What needs to be done - Each record below is to be reproduced without any change.

--- Dataset excerpts ---

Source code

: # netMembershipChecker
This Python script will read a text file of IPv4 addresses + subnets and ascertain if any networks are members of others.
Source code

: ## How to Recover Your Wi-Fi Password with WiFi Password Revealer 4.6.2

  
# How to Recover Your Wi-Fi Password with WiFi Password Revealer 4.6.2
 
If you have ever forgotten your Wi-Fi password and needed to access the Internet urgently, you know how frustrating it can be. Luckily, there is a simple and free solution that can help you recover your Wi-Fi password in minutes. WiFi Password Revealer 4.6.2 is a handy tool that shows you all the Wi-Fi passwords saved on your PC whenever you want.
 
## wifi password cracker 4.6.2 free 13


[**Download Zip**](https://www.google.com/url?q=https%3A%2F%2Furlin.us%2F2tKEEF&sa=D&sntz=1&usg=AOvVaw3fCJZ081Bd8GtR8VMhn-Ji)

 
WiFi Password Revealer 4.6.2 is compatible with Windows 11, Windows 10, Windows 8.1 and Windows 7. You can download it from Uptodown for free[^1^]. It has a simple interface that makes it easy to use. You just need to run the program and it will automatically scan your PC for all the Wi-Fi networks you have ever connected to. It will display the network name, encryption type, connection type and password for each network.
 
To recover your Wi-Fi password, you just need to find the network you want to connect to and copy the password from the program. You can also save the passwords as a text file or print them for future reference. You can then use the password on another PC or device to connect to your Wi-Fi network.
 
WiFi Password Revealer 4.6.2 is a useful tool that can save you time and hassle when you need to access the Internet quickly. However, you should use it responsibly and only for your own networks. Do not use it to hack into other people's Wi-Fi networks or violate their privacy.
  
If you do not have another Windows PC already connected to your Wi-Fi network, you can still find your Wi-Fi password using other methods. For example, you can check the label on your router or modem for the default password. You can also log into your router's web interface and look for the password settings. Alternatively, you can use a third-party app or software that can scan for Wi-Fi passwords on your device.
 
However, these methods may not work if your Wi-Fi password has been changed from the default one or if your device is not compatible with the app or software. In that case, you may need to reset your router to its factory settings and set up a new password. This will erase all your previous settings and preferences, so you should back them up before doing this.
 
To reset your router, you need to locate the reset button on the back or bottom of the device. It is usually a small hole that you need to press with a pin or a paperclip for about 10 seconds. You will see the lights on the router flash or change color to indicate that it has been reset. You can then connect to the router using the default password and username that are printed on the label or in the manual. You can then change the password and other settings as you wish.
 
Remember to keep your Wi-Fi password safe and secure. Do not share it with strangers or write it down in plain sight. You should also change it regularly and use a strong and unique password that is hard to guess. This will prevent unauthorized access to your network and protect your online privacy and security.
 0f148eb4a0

---

Solution -
Source code

: # netMembershipChecker
This Python script will read a text file of IPv4 addresses + subnets and ascertain if any networks are members of others.
Source code

: ## How to Recover Your Wi-Fi Password with WiFi Password Revealer 4.6.2

  
# How to Recover Your Wi-Fi Password with WiFi Password Revealer 4.6.2
 
If you have ever forgotten your Wi-Fi password and needed to access the Internet urgently, you know how frustrating it can be. Luckily, there is a simple and free solution that can help you recover your Wi-Fi password in minutes. WiFi Password Revealer 4.6.2 is a handy tool that shows you all the Wi-Fi passwords saved on your PC whenever you want.
 
## wifi password cracker 4.6.2 free 13


[**Download Zip**](https://www.google.com/url?q=https%3A%2F%2Furlin.us%2F2tKEEF&sa=D&sntz=1&usg=AOvVaw3fCJZ081Bd8GtR8VMhn-Ji)

 
WiFi Password Revealer 4.6.2 is compatible with Windows 11, Windows 10, Windows 8.1 and Windows 7. You can download it from Uptodown for free[^1^]. It has a simple interface that makes it easy to use. You just need to run the program and it will automatically scan your PC for all the Wi-Fi networks you have ever connected to. It will display the network name, encryption type, connection type and password for each network.
 
To recover your Wi-Fi password, you just need to find the network you want to connect to and copy the password from the program. You can also save the passwords as a text file or print them for future reference. You can then use the password on another PC or device to connect to your Wi-Fi network.
 
WiFi Password Revealer 4.6.2 is a useful tool that can save you time and hassle when you need to access the Internet quickly. However, you should use it responsibly and only for your own networks. Do not use it to hack into other people's Wi-Fi networks or violate their privacy.
  
If you do not have another Windows PC already connected to your Wi-Fi network, you can still find your Wi-Fi password using other methods. For example, you can check the label on your router or modem for the default password. You can also log into your router's web interface and look for the password settings. Alternatively, you can use a third-party app or software that can scan for Wi-Fi passwords on your device.
 
However, these methods may not work if your Wi-Fi password has been changed from the default one or if your device is not compatible with the app or software. In that case, you may need to reset your router to its factory settings and set up a new password. This will erase all your previous settings and preferences, so you should back them up before doing this.
 
To reset your router, you need to locate the reset button on the back or bottom of the device. It is usually a small hole that you need to press with a pin or a paperclip for about 10 seconds. You will see the lights on the router flash or change color to indicate that it has been reset. You can then connect to the router using the default password and username that are printed on the label or in the manual. You can then change the password and other settings as you wish.
 
Remember to keep your Wi-Fi password safe and secure. Do not share it with strangers or write it down in plain sight. You should also change it regularly and use a strong and unique password that is hard to guess. This will prevent unauthorized access to your network and protect your online privacy and security.
 0f148eb4a0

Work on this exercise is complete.